• [TO DO] Copy out each line featuring the string "отрисовки" from the entries beneath.

____ MATERIAL FOR THIS TASK

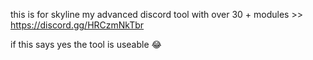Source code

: this is for skyline my advanced discord tool with over 30 + modules >> https://discord.gg/HRCzmNkTbr


if this says yes the tool is useable 😂
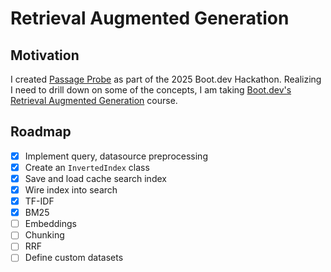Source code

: # Retrieval Augmented Generation

## Motivation

I created [Passage Probe](https://github.com/tdeshazo/passage-probe) as part of the 2025 Boot.dev Hackathon. Realizing I need to drill down on some of the concepts, I am taking [Boot.dev's Retrieval Augmented Generation](https://www.boot.dev/courses/learn-retrieval-augmented-generation) course.

## Roadmap

- [x] Implement query, datasource preprocessing
- [x] Create an `InvertedIndex` class
- [x] Save and load cache search index
- [x] Wire index into search
- [x] TF-IDF
- [x] BM25
- [ ] Embeddings
- [ ] Chunking
- [ ] RRF
- [ ] Define custom datasets
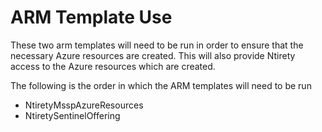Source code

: # ARM Template Use

These two arm templates will need to be run in order to ensure that the necessary Azure resources are created. This will also provide Ntirety access to the Azure resources which are created. 

The following is the order in which the ARM templates will need to be run 

* NtiretyMsspAzureResources
* NtiretySentinelOffering
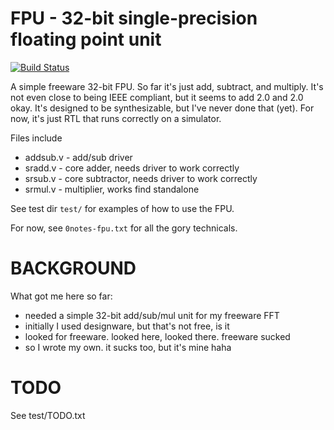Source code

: # FPU - 32-bit single-precision floating point unit

[![Build Status][1]][2]

[1]: https://github.com/steveri/fpu/actions/workflows/fpu-tests.yml/badge.svg
[2]: https://github.com/steveri/fpu/actions/workflows/fpu-tests.yml

A simple freeware 32-bit FPU.
So far it's just add, subtract, and multiply. It's not even close to being IEEE compliant, but it seems to add 2.0 and 2.0 okay. It's designed to be synthesizable, but I've never done that (yet). For now, it's just RTL that runs correctly on a simulator.

Files include
* addsub.v - add/sub driver
* sradd.v - core adder, needs driver to work correctly
* srsub.v - core subtractor, needs driver to work correctly
* srmul.v - multiplier, works find standalone

See test dir `test/` for examples of how to use the FPU.

For now, see `0notes-fpu.txt` for all the gory technicals.


# BACKGROUND

What got me here so far:
* needed a simple 32-bit add/sub/mul unit for my freeware FFT
* initially I used designware, but that's not free, is it
* looked for freeware. looked here, looked there. freeware sucked
* so I wrote my own. it sucks too, but it's mine haha



# TODO

See test/TODO.txt
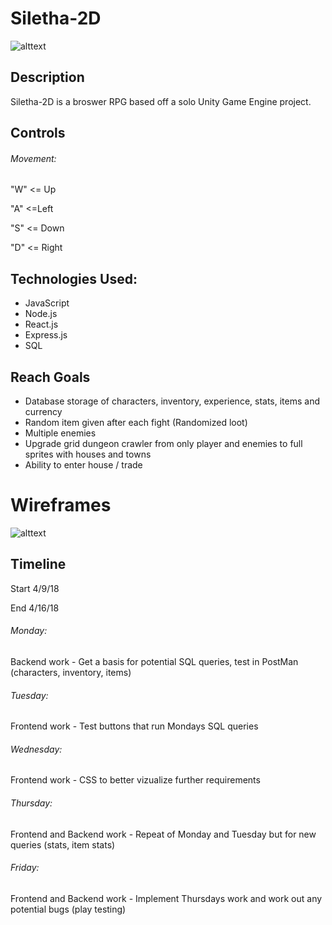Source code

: # Siletha-2D

![alttext](https://i.imgur.com/KpmrC0U.jpg)

## Description

Siletha-2D is a broswer RPG based off a solo Unity Game Engine project.

## Controls

###### Movement:

"W" <= Up

"A" <=Left

"S" <= Down

"D" <= Right


## Technologies Used:

* JavaScript
* Node.js
* React.js
* Express.js
* SQL

## Reach Goals

* Database storage of characters, inventory, experience, stats, items and currency
* Random item given after each fight (Randomized loot)
* Multiple enemies
* Upgrade grid dungeon crawler from only player and enemies to full sprites with houses and towns
* Ability to enter house / trade

# Wireframes

![alttext](https://i.imgur.com/njcPYhd.png)

## Timeline

Start 4/9/18

End 4/16/18

###### Monday:
Backend work - Get a basis for potential SQL queries, test in PostMan (characters, inventory, items)

###### Tuesday:
Frontend work - Test buttons that run Mondays SQL queries

###### Wednesday:
Frontend work -  CSS to better vizualize further requirements

###### Thursday:
Frontend and Backend work - Repeat of Monday and Tuesday but for new queries (stats, item stats)

###### Friday:
Frontend and Backend work - Implement Thursdays work and work out any potential bugs (play testing)
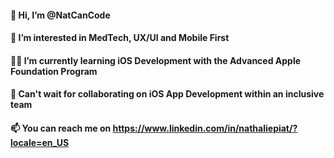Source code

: #### 👋 Hi, I’m @NatCanCode
#### 👀 I’m interested in MedTech, UX/UI and Mobile First
#### 👩‍💻 I’m currently learning iOS Development with the Advanced Apple Foundation Program
#### 🤝 Can't wait for collaborating on iOS App Development within an inclusive team
#### 📫 You can reach me on https://www.linkedin.com/in/nathaliepiat/?locale=en_US

<!---
NatCanCode/NatCanCode is a ✨ special ✨ repository because its `README.md` (this file) appears on your GitHub profile.
You can click the Preview link to take a look at your changes.
--->
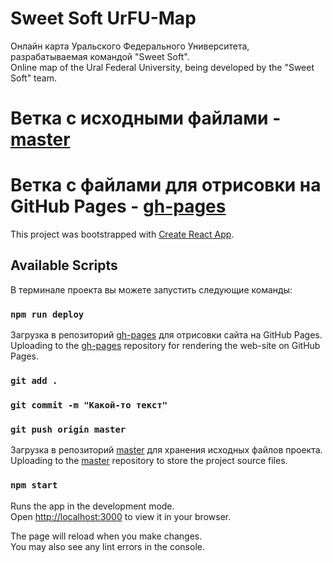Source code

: # Sweet Soft UrFU-Map

Онлайн карта Уральского Федерального Университета, разрабатываемая командой "Sweet Soft".\
Online map of the Ural Federal University, being developed by the "Sweet Soft" team.

# Ветка с исходными файлами - [master](https://github.com/AYDLIOH04/sosw-map/tree/master)
# Ветка с файлами для отрисовки на GitHub Pages - [gh-pages](https://github.com/AYDLIOH04/sosw-map/tree/gh-pages)


This project was bootstrapped with [Create React App](https://github.com/facebook/create-react-app).

## Available Scripts
В терминале проекта вы можете запустить следующие команды:

### `npm run deploy`

Загрузка в репозиторий [gh-pages](https://github.com/AYDLIOH04/sosw-map/tree/gh-pages) для отрисовки сайта на GitHub Pages.\
Uploading to the [gh-pages](https://github.com/AYDLIOH04/sosw-map/tree/gh-pages) repository for rendering the web-site on GitHub Pages.

### `git add .`
### `git commit -m "Какой-то текст"`
### `git push origin master`

Загрузка в репозиторий [master](https://github.com/AYDLIOH04/sosw-map/tree/master) для хранения исходных файлов проекта.\
Uploading to the [master](https://github.com/AYDLIOH04/sosw-map/tree/master) repository to store the project source files.

### `npm start`

Runs the app in the development mode.\
Open [http://localhost:3000](http://localhost:3000) to view it in your browser.

The page will reload when you make changes.\
You may also see any lint errors in the console.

________

• [RESPONSE TO THIS EXERCISE]
# Ветка с файлами для отрисовки на GitHub Pages - [gh-pages](https://github.com/AYDLIOH04/sosw-map/tree/gh-pages)
Загрузка в репозиторий [gh-pages](https://github.com/AYDLIOH04/sosw-map/tree/gh-pages) для отрисовки сайта на GitHub Pages.\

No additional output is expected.